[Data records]
★ ★ ★ ★ ★ ★ ★

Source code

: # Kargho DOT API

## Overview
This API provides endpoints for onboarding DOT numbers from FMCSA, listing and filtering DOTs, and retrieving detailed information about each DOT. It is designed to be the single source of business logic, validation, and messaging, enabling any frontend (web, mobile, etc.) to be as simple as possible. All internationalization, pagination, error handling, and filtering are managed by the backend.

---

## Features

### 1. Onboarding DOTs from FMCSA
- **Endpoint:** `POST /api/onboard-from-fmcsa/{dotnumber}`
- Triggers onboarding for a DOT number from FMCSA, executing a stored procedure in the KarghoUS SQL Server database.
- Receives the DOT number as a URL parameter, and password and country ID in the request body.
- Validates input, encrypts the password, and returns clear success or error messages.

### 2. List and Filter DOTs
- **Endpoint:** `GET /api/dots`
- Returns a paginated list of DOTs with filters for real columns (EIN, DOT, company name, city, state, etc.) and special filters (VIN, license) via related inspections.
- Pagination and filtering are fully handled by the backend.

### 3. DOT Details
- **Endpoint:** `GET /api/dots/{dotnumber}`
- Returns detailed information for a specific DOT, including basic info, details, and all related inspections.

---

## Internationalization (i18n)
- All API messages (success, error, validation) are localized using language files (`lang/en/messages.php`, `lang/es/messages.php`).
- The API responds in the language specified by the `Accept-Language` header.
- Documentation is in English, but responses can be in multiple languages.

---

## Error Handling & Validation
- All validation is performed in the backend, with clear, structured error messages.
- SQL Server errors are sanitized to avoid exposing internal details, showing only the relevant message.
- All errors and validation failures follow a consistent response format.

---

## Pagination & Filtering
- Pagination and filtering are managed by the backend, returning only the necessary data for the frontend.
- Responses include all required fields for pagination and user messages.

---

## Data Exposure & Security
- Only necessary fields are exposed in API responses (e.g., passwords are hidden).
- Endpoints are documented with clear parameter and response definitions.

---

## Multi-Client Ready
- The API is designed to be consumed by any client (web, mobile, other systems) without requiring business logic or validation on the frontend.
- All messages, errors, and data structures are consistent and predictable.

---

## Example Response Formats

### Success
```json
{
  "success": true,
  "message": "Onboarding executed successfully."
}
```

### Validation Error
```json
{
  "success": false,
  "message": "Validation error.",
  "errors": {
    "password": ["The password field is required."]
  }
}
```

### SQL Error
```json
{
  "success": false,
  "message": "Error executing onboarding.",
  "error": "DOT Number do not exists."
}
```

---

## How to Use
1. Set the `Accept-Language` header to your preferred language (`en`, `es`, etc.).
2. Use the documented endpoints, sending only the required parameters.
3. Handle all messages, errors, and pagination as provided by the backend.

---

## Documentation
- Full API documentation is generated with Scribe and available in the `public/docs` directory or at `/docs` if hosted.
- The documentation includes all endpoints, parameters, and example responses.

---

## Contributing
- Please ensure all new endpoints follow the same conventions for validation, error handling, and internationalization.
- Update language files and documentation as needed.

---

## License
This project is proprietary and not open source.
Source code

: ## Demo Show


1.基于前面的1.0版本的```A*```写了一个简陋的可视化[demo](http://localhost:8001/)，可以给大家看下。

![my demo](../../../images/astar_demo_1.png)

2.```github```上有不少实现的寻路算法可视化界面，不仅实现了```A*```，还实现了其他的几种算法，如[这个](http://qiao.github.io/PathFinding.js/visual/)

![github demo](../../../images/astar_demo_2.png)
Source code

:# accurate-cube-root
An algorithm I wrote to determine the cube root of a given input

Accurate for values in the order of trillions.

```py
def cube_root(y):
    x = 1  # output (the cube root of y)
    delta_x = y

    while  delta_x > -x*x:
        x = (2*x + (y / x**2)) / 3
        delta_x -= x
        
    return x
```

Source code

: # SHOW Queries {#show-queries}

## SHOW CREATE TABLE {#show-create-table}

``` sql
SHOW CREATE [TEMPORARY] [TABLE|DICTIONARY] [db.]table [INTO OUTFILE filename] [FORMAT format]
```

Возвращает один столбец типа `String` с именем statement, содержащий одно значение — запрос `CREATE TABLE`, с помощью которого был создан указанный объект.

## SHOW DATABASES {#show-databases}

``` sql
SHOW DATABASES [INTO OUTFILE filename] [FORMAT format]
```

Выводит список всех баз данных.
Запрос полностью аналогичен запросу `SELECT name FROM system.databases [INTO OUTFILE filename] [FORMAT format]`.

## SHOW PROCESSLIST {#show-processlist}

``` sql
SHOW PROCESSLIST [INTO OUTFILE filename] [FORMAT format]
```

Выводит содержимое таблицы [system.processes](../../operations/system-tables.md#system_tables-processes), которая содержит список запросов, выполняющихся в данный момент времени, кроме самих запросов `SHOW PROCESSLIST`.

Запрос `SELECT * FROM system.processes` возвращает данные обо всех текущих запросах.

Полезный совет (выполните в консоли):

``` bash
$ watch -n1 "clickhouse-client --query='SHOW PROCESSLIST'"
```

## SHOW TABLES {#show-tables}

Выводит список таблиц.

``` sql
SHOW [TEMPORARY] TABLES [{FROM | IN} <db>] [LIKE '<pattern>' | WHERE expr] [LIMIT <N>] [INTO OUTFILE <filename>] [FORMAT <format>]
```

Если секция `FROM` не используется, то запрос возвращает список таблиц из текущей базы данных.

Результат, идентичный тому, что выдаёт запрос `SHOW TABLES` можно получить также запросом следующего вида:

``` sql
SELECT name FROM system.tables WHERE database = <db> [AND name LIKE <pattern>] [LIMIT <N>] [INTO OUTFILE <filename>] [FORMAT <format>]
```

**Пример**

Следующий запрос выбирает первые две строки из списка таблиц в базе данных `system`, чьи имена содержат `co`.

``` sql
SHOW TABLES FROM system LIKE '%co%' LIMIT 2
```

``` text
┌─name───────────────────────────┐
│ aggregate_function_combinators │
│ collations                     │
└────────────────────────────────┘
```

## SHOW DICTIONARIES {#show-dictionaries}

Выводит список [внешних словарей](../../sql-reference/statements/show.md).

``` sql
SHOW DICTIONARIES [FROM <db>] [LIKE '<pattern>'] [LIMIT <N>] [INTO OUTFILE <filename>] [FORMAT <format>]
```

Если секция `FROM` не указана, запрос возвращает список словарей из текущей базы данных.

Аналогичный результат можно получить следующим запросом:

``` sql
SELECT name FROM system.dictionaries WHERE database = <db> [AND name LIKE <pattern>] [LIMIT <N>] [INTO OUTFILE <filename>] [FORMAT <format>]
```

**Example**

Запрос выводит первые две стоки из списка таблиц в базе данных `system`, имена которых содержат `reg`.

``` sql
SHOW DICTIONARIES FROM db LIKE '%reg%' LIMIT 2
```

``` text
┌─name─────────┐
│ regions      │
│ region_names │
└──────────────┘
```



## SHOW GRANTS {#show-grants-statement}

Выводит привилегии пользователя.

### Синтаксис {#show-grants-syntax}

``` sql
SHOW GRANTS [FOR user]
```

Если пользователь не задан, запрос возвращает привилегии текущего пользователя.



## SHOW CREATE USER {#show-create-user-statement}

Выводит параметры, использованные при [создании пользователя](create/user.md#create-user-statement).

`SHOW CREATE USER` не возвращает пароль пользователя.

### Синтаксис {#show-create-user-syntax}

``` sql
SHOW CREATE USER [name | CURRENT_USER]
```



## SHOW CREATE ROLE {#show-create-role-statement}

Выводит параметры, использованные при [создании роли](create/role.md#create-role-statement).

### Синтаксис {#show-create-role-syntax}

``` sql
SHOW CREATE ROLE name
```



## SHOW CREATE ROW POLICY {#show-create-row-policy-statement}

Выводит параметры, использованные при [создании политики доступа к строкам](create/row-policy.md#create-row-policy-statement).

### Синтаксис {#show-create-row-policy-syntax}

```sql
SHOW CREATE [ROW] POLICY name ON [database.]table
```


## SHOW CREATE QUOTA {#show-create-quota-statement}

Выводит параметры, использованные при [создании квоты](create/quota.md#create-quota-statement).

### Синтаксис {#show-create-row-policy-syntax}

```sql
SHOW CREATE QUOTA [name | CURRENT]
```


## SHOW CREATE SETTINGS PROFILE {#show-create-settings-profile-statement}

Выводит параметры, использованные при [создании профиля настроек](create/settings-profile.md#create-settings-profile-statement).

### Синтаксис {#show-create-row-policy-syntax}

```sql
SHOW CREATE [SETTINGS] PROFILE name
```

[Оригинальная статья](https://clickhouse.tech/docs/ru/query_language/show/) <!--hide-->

★ ★ ★ ★ ★ ★ ★

• WHAT TO WORK ON
Beginning with the line above that contains "## Example Response Formats", copy each line exactly up to and including the line that contains "## How to Use", and go no further.

• OUTPUT OF THE TASK
## Example Response Formats

### Success
```json
{
  "success": true,
  "message": "Onboarding executed successfully."
}
```

### Validation Error
```json
{
  "success": false,
  "message": "Validation error.",
  "errors": {
    "password": ["The password field is required."]
  }
}
```

### SQL Error
```json
{
  "success": false,
  "message": "Error executing onboarding.",
  "error": "DOT Number do not exists."
}
```

---

## How to Use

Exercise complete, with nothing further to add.